Published online by Cambridge University Press: 08 September 2009
INTRODUCTION
The substantive principles of international law for which the Trail Smelter arbitration has come to serve as shorthand are widely viewed as the foundation stones on which all international environmental law is constructed. Such expansive, almost mythological claims for the Trail Smelter case have, in due course, invited severe criticism. Still, the Trail Smelter principles persist in international instruments, casebooks, and scholarly footnotes, as the “locus classicus” of international environmental law. So it is not at all surprising that one need only scratch the surface to find trace elements of these Trail Smelter principles in the global climate change regime, where they make their most conspicuous appearance in the preamble to the United Nations Framework Convention on Climate Change (UNFCCC).

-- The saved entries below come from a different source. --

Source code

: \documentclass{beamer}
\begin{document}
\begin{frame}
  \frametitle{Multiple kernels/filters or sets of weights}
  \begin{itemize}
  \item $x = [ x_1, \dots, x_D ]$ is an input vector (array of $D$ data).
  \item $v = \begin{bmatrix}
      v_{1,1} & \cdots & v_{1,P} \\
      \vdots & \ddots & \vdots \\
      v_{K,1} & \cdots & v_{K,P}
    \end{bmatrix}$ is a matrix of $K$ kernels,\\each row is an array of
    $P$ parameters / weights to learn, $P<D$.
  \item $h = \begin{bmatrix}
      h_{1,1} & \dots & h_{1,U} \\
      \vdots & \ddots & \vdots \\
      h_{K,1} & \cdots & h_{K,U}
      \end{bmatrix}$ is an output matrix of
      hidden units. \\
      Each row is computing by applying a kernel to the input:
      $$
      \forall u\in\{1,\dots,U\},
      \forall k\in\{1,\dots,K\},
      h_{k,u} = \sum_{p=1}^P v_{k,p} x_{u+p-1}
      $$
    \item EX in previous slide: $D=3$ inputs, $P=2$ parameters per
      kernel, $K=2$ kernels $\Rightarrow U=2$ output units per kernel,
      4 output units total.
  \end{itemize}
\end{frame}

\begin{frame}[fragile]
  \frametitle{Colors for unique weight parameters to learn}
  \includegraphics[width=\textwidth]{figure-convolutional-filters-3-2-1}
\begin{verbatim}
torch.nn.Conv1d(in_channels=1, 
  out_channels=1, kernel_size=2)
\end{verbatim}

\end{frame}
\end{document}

Critics challenging the doctrinal significance of the Trail Smelter arbitration rightly warn against making too much of such manifestations of the Trail Smelter principles. Indeed, Trail probably had very little influence on the substantive norms forming the global climate change regime. But, as John Wirth noted in Smelter Smoke in North America, the Trail Smelter arbitration is about much more than the heavily debated principles of limited territorial sovereignty and polluter liability. “The main issues of the case,” Wirth complained, “have been otherwise ignored or obscured by the conventional wisdom about Trail's [doctrinal] significance.” Several facets of the Trail Smelter arbitration, beyond the eponymous principles, suggest surprising and important links between Trail, the global climate change regime, and international environmental law in general.